▶ _What is being asked_
Repeat each entry in full, exactly.
Provided data Block Start
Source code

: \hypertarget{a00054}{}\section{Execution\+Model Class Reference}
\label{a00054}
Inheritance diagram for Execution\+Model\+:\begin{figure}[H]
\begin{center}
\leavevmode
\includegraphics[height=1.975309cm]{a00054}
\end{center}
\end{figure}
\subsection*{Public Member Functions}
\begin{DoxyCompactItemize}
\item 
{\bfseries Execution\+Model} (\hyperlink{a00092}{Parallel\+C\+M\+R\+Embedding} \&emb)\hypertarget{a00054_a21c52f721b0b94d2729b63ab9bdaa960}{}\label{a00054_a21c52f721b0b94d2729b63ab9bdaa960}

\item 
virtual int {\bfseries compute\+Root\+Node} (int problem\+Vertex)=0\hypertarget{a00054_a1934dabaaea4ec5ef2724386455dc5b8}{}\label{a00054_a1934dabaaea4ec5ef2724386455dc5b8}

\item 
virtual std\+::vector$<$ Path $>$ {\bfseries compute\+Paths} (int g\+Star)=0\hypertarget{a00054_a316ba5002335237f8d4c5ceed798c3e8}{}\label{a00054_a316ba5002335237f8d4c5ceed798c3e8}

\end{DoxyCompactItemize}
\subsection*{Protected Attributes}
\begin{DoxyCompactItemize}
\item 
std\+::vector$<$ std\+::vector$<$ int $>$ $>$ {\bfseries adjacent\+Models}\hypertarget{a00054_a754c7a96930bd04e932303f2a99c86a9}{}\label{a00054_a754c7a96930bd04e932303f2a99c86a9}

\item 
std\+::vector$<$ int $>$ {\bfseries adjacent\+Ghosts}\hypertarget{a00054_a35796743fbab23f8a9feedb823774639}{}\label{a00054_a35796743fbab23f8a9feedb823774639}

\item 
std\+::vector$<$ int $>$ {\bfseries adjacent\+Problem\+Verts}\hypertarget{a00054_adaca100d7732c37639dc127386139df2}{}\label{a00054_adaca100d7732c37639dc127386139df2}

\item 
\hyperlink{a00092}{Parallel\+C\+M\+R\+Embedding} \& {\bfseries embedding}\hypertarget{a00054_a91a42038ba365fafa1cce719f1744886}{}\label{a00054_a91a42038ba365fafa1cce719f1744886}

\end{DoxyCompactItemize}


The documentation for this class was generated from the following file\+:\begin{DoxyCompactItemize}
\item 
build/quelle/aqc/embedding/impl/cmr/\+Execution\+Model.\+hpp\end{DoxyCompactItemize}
Provided data Block End
▶ _Written solution_
Source code

: \hypertarget{a00054}{}\section{Execution\+Model Class Reference}
\label{a00054}
Inheritance diagram for Execution\+Model\+:\begin{figure}[H]
\begin{center}
\leavevmode
\includegraphics[height=1.975309cm]{a00054}
\end{center}
\end{figure}
\subsection*{Public Member Functions}
\begin{DoxyCompactItemize}
\item 
{\bfseries Execution\+Model} (\hyperlink{a00092}{Parallel\+C\+M\+R\+Embedding} \&emb)\hypertarget{a00054_a21c52f721b0b94d2729b63ab9bdaa960}{}\label{a00054_a21c52f721b0b94d2729b63ab9bdaa960}

\item 
virtual int {\bfseries compute\+Root\+Node} (int problem\+Vertex)=0\hypertarget{a00054_a1934dabaaea4ec5ef2724386455dc5b8}{}\label{a00054_a1934dabaaea4ec5ef2724386455dc5b8}

\item 
virtual std\+::vector$<$ Path $>$ {\bfseries compute\+Paths} (int g\+Star)=0\hypertarget{a00054_a316ba5002335237f8d4c5ceed798c3e8}{}\label{a00054_a316ba5002335237f8d4c5ceed798c3e8}

\end{DoxyCompactItemize}
\subsection*{Protected Attributes}
\begin{DoxyCompactItemize}
\item 
std\+::vector$<$ std\+::vector$<$ int $>$ $>$ {\bfseries adjacent\+Models}\hypertarget{a00054_a754c7a96930bd04e932303f2a99c86a9}{}\label{a00054_a754c7a96930bd04e932303f2a99c86a9}

\item 
std\+::vector$<$ int $>$ {\bfseries adjacent\+Ghosts}\hypertarget{a00054_a35796743fbab23f8a9feedb823774639}{}\label{a00054_a35796743fbab23f8a9feedb823774639}

\item 
std\+::vector$<$ int $>$ {\bfseries adjacent\+Problem\+Verts}\hypertarget{a00054_adaca100d7732c37639dc127386139df2}{}\label{a00054_adaca100d7732c37639dc127386139df2}

\item 
\hyperlink{a00092}{Parallel\+C\+M\+R\+Embedding} \& {\bfseries embedding}\hypertarget{a00054_a91a42038ba365fafa1cce719f1744886}{}\label{a00054_a91a42038ba365fafa1cce719f1744886}

\end{DoxyCompactItemize}


The documentation for this class was generated from the following file\+:\begin{DoxyCompactItemize}
\item 
build/quelle/aqc/embedding/impl/cmr/\+Execution\+Model.\+hpp\end{DoxyCompactItemize}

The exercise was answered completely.